*THE TASK*
Repeat the records exactly, with one exception: no images.

(Saved entries)
..............................

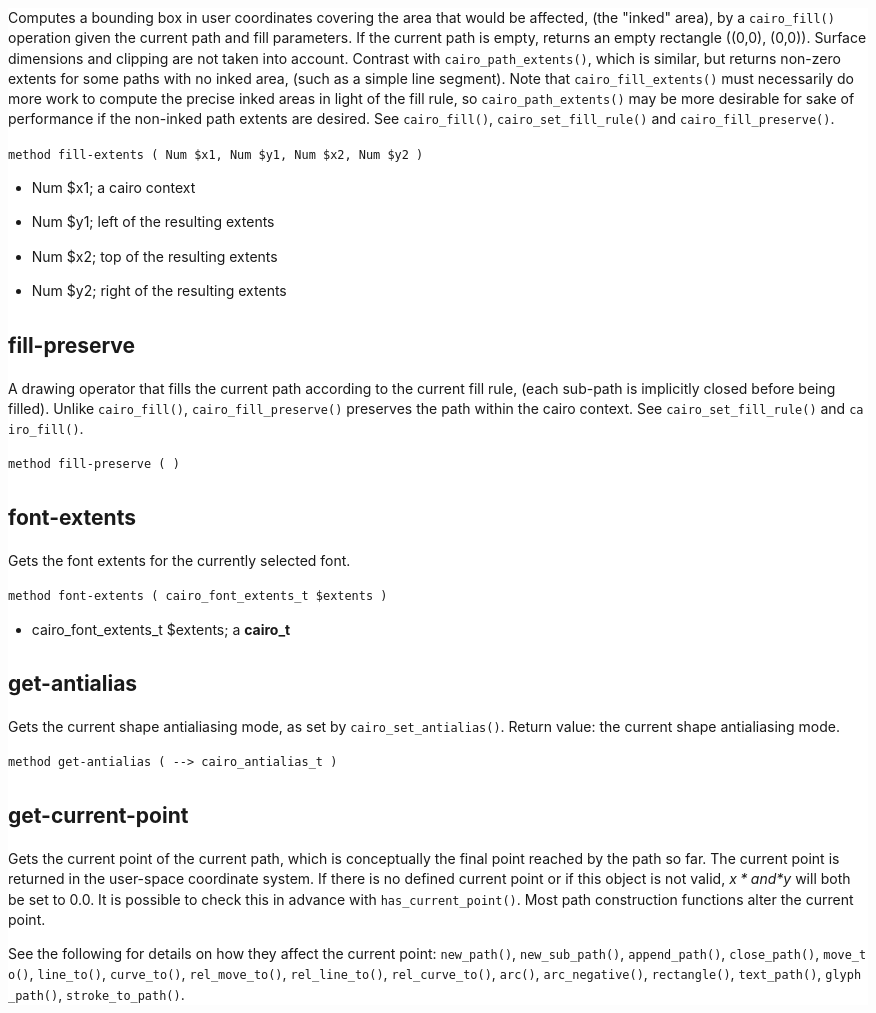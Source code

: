 Computes a bounding box in user coordinates covering the area that would be affected, (the "inked" area), by a `cairo_fill()` operation given the current path and fill parameters. If the current path is empty, returns an empty rectangle ((0,0), (0,0)). Surface dimensions and clipping are not taken into account. Contrast with `cairo_path_extents()`, which is similar, but returns non-zero extents for some paths with no inked area, (such as a simple line segment). Note that `cairo_fill_extents()` must necessarily do more work to compute the precise inked areas in light of the fill rule, so `cairo_path_extents()` may be more desirable for sake of performance if the non-inked path extents are desired. See `cairo_fill()`, `cairo_set_fill_rule()` and `cairo_fill_preserve()`.

    method fill-extents ( Num $x1, Num $y1, Num $x2, Num $y2 )

  * Num $x1; a cairo context

  * Num $y1; left of the resulting extents

  * Num $x2; top of the resulting extents

  * Num $y2; right of the resulting extents

fill-preserve
-------------

A drawing operator that fills the current path according to the current fill rule, (each sub-path is implicitly closed before being filled). Unlike `cairo_fill()`, `cairo_fill_preserve()` preserves the path within the cairo context. See `cairo_set_fill_rule()` and `cairo_fill()`.

    method fill-preserve ( )

font-extents
------------

Gets the font extents for the currently selected font.

    method font-extents ( cairo_font_extents_t $extents )

  * cairo_font_extents_t $extents; a **cairo_t**

get-antialias
-------------

Gets the current shape antialiasing mode, as set by `cairo_set_antialias()`. Return value: the current shape antialiasing mode.

    method get-antialias ( --> cairo_antialias_t )

get-current-point
-----------------

Gets the current point of the current path, which is conceptually the final point reached by the path so far. The current point is returned in the user-space coordinate system. If there is no defined current point or if this object is not valid, *$x* and *$y* will both be set to 0.0. It is possible to check this in advance with `has_current_point()`. Most path construction functions alter the current point.

See the following for details on how they affect the current point: `new_path()`, `new_sub_path()`, `append_path()`, `close_path()`, `move_to()`, `line_to()`, `curve_to()`, `rel_move_to()`, `rel_line_to()`, `rel_curve_to()`, `arc()`, `arc_negative()`, `rectangle()`, `text_path()`, `glyph_path()`, `stroke_to_path()`.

..............................

*ANSWER AREA*
Source code

: Computes a bounding box in user coordinates covering the area that would be affected, (the "inked" area), by a `cairo_fill()` operation given the current path and fill parameters. If the current path is empty, returns an empty rectangle ((0,0), (0,0)). Surface dimensions and clipping are not taken into account. Contrast with `cairo_path_extents()`, which is similar, but returns non-zero extents for some paths with no inked area, (such as a simple line segment). Note that `cairo_fill_extents()` must necessarily do more work to compute the precise inked areas in light of the fill rule, so `cairo_path_extents()` may be more desirable for sake of performance if the non-inked path extents are desired. See `cairo_fill()`, `cairo_set_fill_rule()` and `cairo_fill_preserve()`.

    method fill-extents ( Num $x1, Num $y1, Num $x2, Num $y2 )

  * Num $x1; a cairo context

  * Num $y1; left of the resulting extents

  * Num $x2; top of the resulting extents

  * Num $y2; right of the resulting extents

fill-preserve
-------------

A drawing operator that fills the current path according to the current fill rule, (each sub-path is implicitly closed before being filled). Unlike `cairo_fill()`, `cairo_fill_preserve()` preserves the path within the cairo context. See `cairo_set_fill_rule()` and `cairo_fill()`.

    method fill-preserve ( )

font-extents
------------

Gets the font extents for the currently selected font.

    method font-extents ( cairo_font_extents_t $extents )

  * cairo_font_extents_t $extents; a **cairo_t**

get-antialias
-------------

Gets the current shape antialiasing mode, as set by `cairo_set_antialias()`. Return value: the current shape antialiasing mode.

    method get-antialias ( --> cairo_antialias_t )

get-current-point
-----------------

Gets the current point of the current path, which is conceptually the final point reached by the path so far. The current point is returned in the user-space coordinate system. If there is no defined current point or if this object is not valid, *$x* and *$y* will both be set to 0.0. It is possible to check this in advance with `has_current_point()`. Most path construction functions alter the current point.

See the following for details on how they affect the current point: `new_path()`, `new_sub_path()`, `append_path()`, `close_path()`, `move_to()`, `line_to()`, `curve_to()`, `rel_move_to()`, `rel_line_to()`, `rel_curve_to()`, `arc()`, `arc_negative()`, `rectangle()`, `text_path()`, `glyph_path()`, `stroke_to_path()`.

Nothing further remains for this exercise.